Foto: Fidel Castro em encontro com Malcolm X.

Moore parte de dois argumentos centrais para dizer que o marxismo/movimento comunista é racista: A) Marx e Engels foram racistas e apoiaram o colonialismo e a escravidão e isso é "provado" através de inúmeras cartas que ele analisou; B) A Revolução Cubana e seus dirigentes foram racistas (com destaque para Fidel e Che). Cabe acrescentar que Moore também argumenta durante toda sua fala que o marxismo não é capaz de responder adequadamente ao racismo e que diz que o racismo é fruto apenas das desigualdades sociais (ele não cita qual marxista diz isso).

Antes de tudo, Moore parte de um pressuposto metodológico errado: cartas e textos jornalísticos, por mais significativos que sejam, não podem tomar o lugar das principais obras de Marx e Engels. Por exemplo: Marx levou vinte e cinco anos de estudo e dedicação para escrever "O Capital". Nele, Marx disserta sobre o colonialismo e o racismo (sobretudo quando fala da acumulação primitiva do capital).
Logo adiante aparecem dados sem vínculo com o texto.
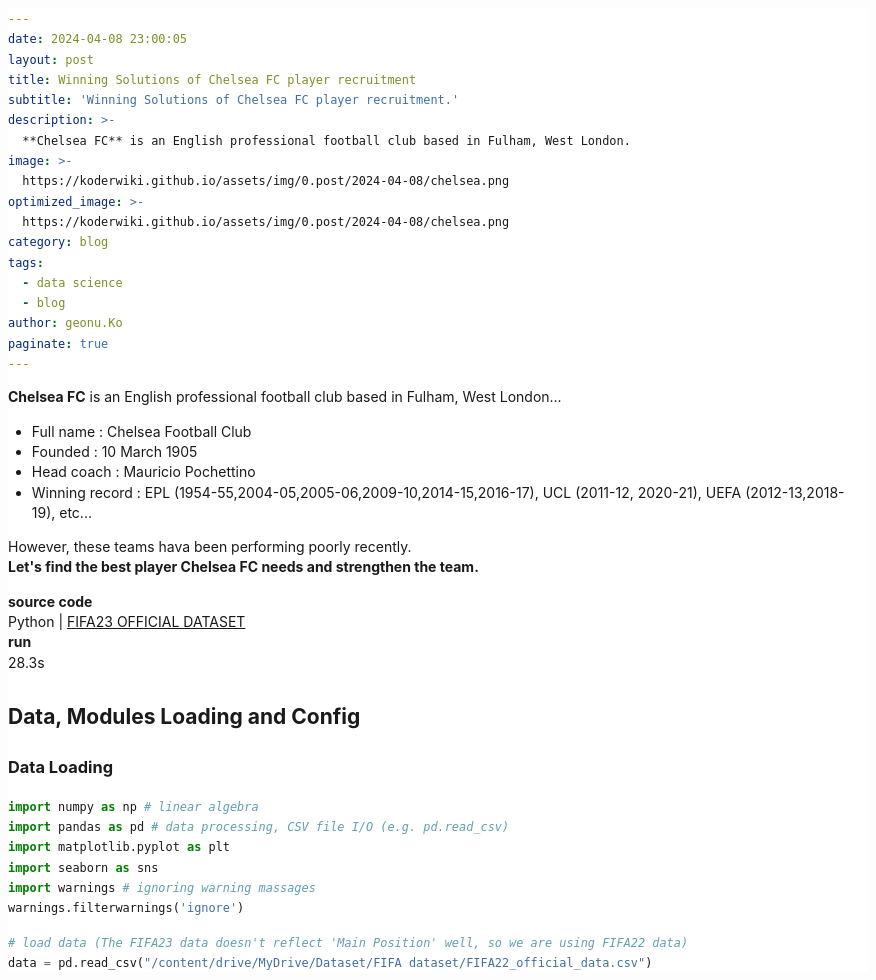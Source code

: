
 ```yaml
---
date: 2024-04-08 23:00:05
layout: post
title: Winning Solutions of Chelsea FC player recruitment
subtitle: 'Winning Solutions of Chelsea FC player recruitment.'
description: >-
  **Chelsea FC** is an English professional football club based in Fulham, West London.
image: >-
  https://koderwiki.github.io/assets/img/0.post/2024-04-08/chelsea.png
optimized_image: >-
  https://koderwiki.github.io/assets/img/0.post/2024-04-08/chelsea.png
category: blog
tags:
  - data science
  - blog
author: geonu.Ko
paginate: true
---
```


**Chelsea FC** is an English professional football club based in Fulham, West London...<br>
- Full name : Chelsea Football Club
- Founded : 10 March 1905
- Head coach : Mauricio Pochettino
- Winning record : EPL (1954-55,2004-05,2005-06,2009-10,2014-15,2016-17), UCL (2011-12, 2020-21), UEFA (2012-13,2018-19), etc...

However, these teams hava been performing poorly recently. <br>
**Let's find the best player Chelsea FC needs and strengthen the team.**



**source code**<br>
Python | [FIFA23 OFFICIAL DATASET](https://www.kaggle.com/datasets/bryanb/fifa-player-stats-database)<br>
**run**<br>
28.3s

## Data, Modules Loading and Config

### Data Loading

```python
import numpy as np # linear algebra
import pandas as pd # data processing, CSV file I/O (e.g. pd.read_csv)
import matplotlib.pyplot as plt
import seaborn as sns
import warnings # ignoring warning massages
warnings.filterwarnings('ignore')
```
```python
# load data (The FIFA23 data doesn't reflect 'Main Position' well, so we are using FIFA22 data)
data = pd.read_csv("/content/drive/MyDrive/Dataset/FIFA dataset/FIFA22_official_data.csv")
```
Dar o mesmo status da obra de um autor (que dedicou vinte e cinco anos para produzi-la) à um texto jornalístico de duas páginas é, no mínimo, absurdo.
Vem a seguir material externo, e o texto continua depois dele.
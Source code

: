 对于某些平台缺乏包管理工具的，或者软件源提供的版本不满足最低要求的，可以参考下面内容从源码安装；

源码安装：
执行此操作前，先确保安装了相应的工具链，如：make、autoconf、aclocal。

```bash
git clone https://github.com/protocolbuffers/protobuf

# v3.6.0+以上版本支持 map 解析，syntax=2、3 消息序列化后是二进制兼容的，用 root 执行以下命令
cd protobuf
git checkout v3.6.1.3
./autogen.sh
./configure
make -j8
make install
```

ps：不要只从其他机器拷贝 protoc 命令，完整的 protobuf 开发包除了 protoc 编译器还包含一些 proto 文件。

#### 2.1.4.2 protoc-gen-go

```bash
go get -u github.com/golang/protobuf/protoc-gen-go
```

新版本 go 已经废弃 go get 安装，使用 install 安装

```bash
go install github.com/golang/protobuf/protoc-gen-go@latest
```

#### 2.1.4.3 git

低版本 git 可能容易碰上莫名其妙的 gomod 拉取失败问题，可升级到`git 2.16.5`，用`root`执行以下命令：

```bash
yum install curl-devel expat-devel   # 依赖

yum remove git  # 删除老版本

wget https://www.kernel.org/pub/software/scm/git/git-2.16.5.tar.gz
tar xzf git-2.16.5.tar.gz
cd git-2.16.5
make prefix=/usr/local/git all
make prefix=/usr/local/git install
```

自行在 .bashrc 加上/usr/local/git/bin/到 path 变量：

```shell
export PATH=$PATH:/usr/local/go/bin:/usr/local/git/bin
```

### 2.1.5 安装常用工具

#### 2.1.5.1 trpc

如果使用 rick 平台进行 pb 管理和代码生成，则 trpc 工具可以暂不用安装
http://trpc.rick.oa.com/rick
Aliado a isso, é verdade que Marx tem algumas cartas com conteúdo racista; contudo, um pesquisador sério faria a pergunta central: esse suposto racismo está presente no corpo da teoria criada pelo autor? A resposta para essa pergunta é não. Marx e Engels viveram na Europa Ocidental do século XIX. Estava vigente na época o evolucionismo cientificista e o positivismo. Esse evolucionismo pensava os seres humanos em termos de raças inferiores e superiores, deduzia essa suposta desigualdade de raças como algo genético, natural; que existiam raças mais inteligentes e aptas a sobrevivência e outras não.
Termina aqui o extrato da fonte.